*** DATA TO USE

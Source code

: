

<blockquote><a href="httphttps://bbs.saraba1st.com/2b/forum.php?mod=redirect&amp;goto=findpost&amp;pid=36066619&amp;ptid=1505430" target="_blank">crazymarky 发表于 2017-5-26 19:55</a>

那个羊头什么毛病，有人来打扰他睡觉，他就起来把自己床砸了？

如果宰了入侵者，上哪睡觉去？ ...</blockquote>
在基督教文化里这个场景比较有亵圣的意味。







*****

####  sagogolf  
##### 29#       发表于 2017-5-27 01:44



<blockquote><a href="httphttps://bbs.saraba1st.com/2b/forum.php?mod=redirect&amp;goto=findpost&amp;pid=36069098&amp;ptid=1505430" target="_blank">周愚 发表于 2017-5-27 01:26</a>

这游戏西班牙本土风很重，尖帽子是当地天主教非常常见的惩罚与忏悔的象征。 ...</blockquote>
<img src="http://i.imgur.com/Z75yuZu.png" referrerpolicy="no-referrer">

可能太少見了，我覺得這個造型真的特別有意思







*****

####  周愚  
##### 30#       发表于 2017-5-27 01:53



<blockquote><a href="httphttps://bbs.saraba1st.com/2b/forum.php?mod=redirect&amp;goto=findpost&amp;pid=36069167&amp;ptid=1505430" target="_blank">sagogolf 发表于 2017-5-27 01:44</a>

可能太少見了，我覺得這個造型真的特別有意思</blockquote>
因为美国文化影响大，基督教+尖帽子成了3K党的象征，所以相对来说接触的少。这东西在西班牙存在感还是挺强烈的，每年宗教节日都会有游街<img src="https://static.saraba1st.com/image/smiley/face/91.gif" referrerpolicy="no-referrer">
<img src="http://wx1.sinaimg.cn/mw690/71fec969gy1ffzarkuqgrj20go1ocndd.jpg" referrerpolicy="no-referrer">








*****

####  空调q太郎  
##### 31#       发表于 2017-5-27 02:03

******

## WHAT YOU SHOULD DO
Print the line that contains "发表于 2017-5-27 01:53" and each line after it up to the end of the listing, exactly as written.

## SOLUTION TO THIS PROBLEM
##### 30#       发表于 2017-5-27 01:53



<blockquote><a href="httphttps://bbs.saraba1st.com/2b/forum.php?mod=redirect&amp;goto=findpost&amp;pid=36069167&amp;ptid=1505430" target="_blank">sagogolf 发表于 2017-5-27 01:44</a>

可能太少見了，我覺得這個造型真的特別有意思</blockquote>
因为美国文化影响大，基督教+尖帽子成了3K党的象征，所以相对来说接触的少。这东西在西班牙存在感还是挺强烈的，每年宗教节日都会有游街<img src="https://static.saraba1st.com/image/smiley/face/91.gif" referrerpolicy="no-referrer">
<img src="http://wx1.sinaimg.cn/mw690/71fec969gy1ffzarkuqgrj20go1ocndd.jpg" referrerpolicy="no-referrer">








*****

####  空调q太郎  
##### 31#       发表于 2017-5-27 02:03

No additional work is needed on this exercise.